Material provided below:

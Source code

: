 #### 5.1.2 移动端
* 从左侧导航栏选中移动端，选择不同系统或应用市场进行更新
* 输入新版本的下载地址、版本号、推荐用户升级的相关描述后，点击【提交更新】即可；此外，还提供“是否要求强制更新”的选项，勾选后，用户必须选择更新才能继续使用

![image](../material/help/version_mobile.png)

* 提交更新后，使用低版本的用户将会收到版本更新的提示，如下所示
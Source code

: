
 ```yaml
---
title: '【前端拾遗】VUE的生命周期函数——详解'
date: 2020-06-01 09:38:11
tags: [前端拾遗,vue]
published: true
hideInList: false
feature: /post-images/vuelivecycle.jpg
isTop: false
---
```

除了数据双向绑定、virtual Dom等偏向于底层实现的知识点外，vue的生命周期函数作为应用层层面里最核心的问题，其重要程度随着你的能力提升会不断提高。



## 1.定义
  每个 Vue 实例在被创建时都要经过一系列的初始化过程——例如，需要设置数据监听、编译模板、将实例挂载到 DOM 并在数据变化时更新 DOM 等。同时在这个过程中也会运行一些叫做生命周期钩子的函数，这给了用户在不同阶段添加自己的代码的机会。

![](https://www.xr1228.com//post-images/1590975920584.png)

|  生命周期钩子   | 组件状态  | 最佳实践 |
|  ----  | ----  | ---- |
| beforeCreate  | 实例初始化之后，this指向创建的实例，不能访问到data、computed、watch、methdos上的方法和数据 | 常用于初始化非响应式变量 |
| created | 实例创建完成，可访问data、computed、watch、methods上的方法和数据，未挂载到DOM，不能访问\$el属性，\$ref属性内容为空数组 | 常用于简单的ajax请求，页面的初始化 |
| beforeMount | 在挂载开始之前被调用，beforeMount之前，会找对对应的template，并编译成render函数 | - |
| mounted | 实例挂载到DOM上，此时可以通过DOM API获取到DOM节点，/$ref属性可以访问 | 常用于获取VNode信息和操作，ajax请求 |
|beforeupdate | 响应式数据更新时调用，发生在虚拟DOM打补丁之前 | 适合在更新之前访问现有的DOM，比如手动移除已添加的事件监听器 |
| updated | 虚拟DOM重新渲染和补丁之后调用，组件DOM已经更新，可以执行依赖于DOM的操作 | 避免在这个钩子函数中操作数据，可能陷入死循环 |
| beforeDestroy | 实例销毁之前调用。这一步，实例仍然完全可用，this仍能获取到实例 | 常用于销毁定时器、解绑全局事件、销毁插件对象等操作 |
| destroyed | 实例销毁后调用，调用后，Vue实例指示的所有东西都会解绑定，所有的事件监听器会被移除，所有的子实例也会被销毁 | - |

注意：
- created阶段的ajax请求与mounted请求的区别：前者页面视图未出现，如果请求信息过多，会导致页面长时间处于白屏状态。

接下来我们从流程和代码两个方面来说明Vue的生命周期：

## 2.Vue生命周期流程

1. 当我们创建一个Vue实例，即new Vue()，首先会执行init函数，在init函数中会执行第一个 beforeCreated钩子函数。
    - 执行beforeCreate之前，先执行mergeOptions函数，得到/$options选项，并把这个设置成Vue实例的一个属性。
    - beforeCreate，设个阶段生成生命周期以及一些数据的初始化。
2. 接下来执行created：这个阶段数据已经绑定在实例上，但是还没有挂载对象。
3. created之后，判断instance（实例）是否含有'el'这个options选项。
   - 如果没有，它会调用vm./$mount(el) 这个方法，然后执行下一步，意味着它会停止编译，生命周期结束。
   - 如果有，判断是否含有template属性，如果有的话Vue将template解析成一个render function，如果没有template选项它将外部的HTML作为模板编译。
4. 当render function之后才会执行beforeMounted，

End of Material provided.

> _Exercise brief_: Repeat the records word for word.

> _Task response_:
Source code

: #### 5.1.2 移动端
* 从左侧导航栏选中移动端，选择不同系统或应用市场进行更新
* 输入新版本的下载地址、版本号、推荐用户升级的相关描述后，点击【提交更新】即可；此外，还提供“是否要求强制更新”的选项，勾选后，用户必须选择更新才能继续使用

![image](../material/help/version_mobile.png)

* 提交更新后，使用低版本的用户将会收到版本更新的提示，如下所示
Source code

:
 ```yaml
---
title: '【前端拾遗】VUE的生命周期函数——详解'
date: 2020-06-01 09:38:11
tags: [前端拾遗,vue]
published: true
hideInList: false
feature: /post-images/vuelivecycle.jpg
isTop: false
---
```

除了数据双向绑定、virtual Dom等偏向于底层实现的知识点外，vue的生命周期函数作为应用层层面里最核心的问题，其重要程度随着你的能力提升会不断提高。



## 1.定义
  每个 Vue 实例在被创建时都要经过一系列的初始化过程——例如，需要设置数据监听、编译模板、将实例挂载到 DOM 并在数据变化时更新 DOM 等。同时在这个过程中也会运行一些叫做生命周期钩子的函数，这给了用户在不同阶段添加自己的代码的机会。

![](https://www.xr1228.com//post-images/1590975920584.png)

|  生命周期钩子   | 组件状态  | 最佳实践 |
|  ----  | ----  | ---- |
| beforeCreate  | 实例初始化之后，this指向创建的实例，不能访问到data、computed、watch、methdos上的方法和数据 | 常用于初始化非响应式变量 |
| created | 实例创建完成，可访问data、computed、watch、methods上的方法和数据，未挂载到DOM，不能访问\$el属性，\$ref属性内容为空数组 | 常用于简单的ajax请求，页面的初始化 |
| beforeMount | 在挂载开始之前被调用，beforeMount之前，会找对对应的template，并编译成render函数 | - |
| mounted | 实例挂载到DOM上，此时可以通过DOM API获取到DOM节点，/$ref属性可以访问 | 常用于获取VNode信息和操作，ajax请求 |
|beforeupdate | 响应式数据更新时调用，发生在虚拟DOM打补丁之前 | 适合在更新之前访问现有的DOM，比如手动移除已添加的事件监听器 |
| updated | 虚拟DOM重新渲染和补丁之后调用，组件DOM已经更新，可以执行依赖于DOM的操作 | 避免在这个钩子函数中操作数据，可能陷入死循环 |
| beforeDestroy | 实例销毁之前调用。这一步，实例仍然完全可用，this仍能获取到实例 | 常用于销毁定时器、解绑全局事件、销毁插件对象等操作 |
| destroyed | 实例销毁后调用，调用后，Vue实例指示的所有东西都会解绑定，所有的事件监听器会被移除，所有的子实例也会被销毁 | - |

注意：
- created阶段的ajax请求与mounted请求的区别：前者页面视图未出现，如果请求信息过多，会导致页面长时间处于白屏状态。

接下来我们从流程和代码两个方面来说明Vue的生命周期：

## 2.Vue生命周期流程

1. 当我们创建一个Vue实例，即new Vue()，首先会执行init函数，在init函数中会执行第一个 beforeCreated钩子函数。
    - 执行beforeCreate之前，先执行mergeOptions函数，得到/$options选项，并把这个设置成Vue实例的一个属性。
    - beforeCreate，设个阶段生成生命周期以及一些数据的初始化。
2. 接下来执行created：这个阶段数据已经绑定在实例上，但是还没有挂载对象。
3. created之后，判断instance（实例）是否含有'el'这个options选项。
   - 如果没有，它会调用vm./$mount(el) 这个方法，然后执行下一步，意味着它会停止编译，生命周期结束。
   - 如果有，判断是否含有template属性，如果有的话Vue将template解析成一个render function，如果没有template选项它将外部的HTML作为模板编译。
4. 当render function之后才会执行beforeMounted，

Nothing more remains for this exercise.